November 16, 2011 at 3:30 am
Hi,
I am trying to 'tune' one of our applications housekeeping scripts, which runs against dozens of database tables every night. The details of the tables to be maintained are stored in a master table with the names, number of days data to be kept, and a 'flag' (there are other fields, but they don't seem to be referenced by the query).

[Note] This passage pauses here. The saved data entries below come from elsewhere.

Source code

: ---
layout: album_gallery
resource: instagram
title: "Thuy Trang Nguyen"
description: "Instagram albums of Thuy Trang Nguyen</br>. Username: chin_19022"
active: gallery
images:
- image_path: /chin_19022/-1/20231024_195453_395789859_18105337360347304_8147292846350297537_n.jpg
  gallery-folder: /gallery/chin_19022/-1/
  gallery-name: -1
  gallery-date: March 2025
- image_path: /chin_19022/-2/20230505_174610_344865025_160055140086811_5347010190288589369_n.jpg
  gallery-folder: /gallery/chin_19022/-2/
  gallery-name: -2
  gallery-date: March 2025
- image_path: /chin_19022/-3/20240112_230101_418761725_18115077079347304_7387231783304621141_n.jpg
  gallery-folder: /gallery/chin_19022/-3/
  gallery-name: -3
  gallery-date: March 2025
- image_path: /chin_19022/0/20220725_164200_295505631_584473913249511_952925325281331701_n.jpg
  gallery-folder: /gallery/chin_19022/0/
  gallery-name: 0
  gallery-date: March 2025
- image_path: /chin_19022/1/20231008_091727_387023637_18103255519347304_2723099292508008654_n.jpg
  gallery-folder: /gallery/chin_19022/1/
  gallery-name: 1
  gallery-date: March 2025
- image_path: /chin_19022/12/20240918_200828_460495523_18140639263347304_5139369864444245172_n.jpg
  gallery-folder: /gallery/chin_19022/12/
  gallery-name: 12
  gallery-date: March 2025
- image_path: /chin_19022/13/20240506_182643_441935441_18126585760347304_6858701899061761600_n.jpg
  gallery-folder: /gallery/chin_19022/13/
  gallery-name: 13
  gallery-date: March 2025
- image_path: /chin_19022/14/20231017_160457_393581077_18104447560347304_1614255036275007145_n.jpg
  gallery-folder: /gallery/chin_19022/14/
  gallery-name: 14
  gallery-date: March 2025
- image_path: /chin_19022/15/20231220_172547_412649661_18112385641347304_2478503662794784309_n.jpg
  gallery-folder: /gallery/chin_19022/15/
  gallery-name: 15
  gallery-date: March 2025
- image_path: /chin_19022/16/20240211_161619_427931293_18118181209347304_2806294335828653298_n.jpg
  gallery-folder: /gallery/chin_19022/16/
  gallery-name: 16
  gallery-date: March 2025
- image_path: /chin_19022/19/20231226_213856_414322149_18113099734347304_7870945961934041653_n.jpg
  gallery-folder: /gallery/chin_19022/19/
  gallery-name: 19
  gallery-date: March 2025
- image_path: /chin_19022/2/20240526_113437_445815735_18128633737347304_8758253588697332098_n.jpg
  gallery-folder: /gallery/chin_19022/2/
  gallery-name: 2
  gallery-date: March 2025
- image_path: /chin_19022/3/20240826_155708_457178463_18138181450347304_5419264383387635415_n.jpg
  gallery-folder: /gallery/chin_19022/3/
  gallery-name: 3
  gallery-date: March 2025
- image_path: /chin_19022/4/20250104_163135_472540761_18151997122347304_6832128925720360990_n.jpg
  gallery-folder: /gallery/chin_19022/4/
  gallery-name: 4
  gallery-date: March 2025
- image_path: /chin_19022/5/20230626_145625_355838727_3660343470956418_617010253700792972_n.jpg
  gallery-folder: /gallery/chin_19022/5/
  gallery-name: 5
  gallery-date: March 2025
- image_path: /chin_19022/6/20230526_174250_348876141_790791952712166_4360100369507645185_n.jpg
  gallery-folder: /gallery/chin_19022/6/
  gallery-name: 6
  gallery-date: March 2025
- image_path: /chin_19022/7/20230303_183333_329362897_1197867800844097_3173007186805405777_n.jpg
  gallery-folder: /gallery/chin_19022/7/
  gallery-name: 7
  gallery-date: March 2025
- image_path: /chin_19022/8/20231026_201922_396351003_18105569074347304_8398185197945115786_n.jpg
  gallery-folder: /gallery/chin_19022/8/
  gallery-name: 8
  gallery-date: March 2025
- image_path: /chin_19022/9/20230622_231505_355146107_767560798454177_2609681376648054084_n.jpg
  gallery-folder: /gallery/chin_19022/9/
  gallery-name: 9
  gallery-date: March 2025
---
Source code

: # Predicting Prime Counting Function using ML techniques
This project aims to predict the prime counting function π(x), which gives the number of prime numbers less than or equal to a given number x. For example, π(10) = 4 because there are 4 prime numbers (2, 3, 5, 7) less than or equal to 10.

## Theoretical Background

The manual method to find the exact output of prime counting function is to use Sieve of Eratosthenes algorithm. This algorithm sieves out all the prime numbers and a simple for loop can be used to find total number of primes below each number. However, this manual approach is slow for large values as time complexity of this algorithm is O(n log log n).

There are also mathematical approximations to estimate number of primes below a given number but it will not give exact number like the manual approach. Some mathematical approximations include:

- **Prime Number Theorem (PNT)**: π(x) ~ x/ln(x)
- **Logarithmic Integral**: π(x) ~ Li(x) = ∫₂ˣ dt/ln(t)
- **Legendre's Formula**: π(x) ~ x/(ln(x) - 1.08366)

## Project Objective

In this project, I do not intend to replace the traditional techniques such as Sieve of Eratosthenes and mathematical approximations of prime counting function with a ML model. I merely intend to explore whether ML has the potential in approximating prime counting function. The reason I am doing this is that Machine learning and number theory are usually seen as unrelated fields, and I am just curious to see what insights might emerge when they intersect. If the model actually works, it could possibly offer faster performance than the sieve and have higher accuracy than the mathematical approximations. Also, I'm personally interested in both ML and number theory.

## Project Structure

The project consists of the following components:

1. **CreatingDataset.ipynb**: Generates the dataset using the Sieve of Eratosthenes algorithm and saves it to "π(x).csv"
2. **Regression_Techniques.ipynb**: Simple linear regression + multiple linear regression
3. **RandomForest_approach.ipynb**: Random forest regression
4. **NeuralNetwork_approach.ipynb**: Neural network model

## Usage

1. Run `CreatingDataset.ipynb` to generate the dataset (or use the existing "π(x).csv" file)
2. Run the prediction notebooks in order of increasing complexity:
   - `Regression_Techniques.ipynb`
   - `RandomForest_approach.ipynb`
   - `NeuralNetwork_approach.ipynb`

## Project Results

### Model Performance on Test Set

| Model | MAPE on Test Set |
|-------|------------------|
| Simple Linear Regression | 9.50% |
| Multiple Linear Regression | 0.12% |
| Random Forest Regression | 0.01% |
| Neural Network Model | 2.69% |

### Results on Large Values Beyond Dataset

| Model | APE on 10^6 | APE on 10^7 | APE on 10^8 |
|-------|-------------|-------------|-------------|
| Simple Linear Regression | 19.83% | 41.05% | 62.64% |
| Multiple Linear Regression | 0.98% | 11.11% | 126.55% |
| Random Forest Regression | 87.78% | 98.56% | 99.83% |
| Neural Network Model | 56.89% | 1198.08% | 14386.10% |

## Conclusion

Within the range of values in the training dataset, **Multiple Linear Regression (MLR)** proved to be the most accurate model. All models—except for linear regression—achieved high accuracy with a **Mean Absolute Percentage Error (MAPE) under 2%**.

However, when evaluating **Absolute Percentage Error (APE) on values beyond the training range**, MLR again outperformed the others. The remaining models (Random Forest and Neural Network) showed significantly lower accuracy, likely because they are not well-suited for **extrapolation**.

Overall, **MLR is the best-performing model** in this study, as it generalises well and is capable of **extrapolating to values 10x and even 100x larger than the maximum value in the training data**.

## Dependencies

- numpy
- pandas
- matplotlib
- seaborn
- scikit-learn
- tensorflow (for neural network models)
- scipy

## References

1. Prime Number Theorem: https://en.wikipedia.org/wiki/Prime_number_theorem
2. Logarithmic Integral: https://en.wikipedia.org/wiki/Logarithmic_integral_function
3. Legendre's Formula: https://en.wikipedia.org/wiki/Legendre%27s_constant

Each night, a stored procedure runs that deletes data from each of the tables listed in the master table, based on the number-of-days-data-to-be-kept column, and whether the flag columns has the right value in it.
This is my attempted re-hash of the original procedure (which I've attached to try and keep the length of the post down):
USE [mydb]
GO
/****** Object: StoredProcedure [dbo].[USP_DeleteFromStoreTables] Script Date: 11/15/2011 12:02:28 ******/
SET ANSI_NULLS ON
GO
SET QUOTED_IDENTIFIER ON
GO
ALTER PROCEDURE [dbo].[USP_Housekeeping]
AS
SET NOCOUNT ON
DECLARE @TableName VARCHAR(100), @TableOwner VARCHAR(20), @DateColumn VARCHAR(50), @sql VARCHAR(1000), @DaysStored VARCHAR(100)
DECLARE @IDINT
DECLARE @MaxIDINT
DECLARE @dbNameNVARCHAR(50)
DECLARE @ICNTINT
SELECT ROW_NUMBER() OVER(ORDER BY [TableName]) as [ID],
st.TABLE_SCHEMA,
st.TABLE_NAME,
CONVERT(VARCHAR(50), DATEADD(DD,'-' + t.DaysStored, GETDATE()),102) AS DaysStored,
T.DateColumn
INTO #Store_Duration
FROM dbo.MASTERSTORE T
INNER JOIN INFORMATION_SCHEMA.TABLES st ON T.TableName = st.TABLE_NAME
WHERE st.TABLE_NAME = T.TableName
SELECT @MaxID = COUNT(ID) FROM #Store_Duration
SET @ICNT = 1
WHILE @ICNT <= @MaxID
BEGIN
SELECT @Tableowner = [TABLE_SCHEMA], @TableName = [TABLE_NAME], @DaysStored = [DaysStored], @DateColumn = [DateColumn]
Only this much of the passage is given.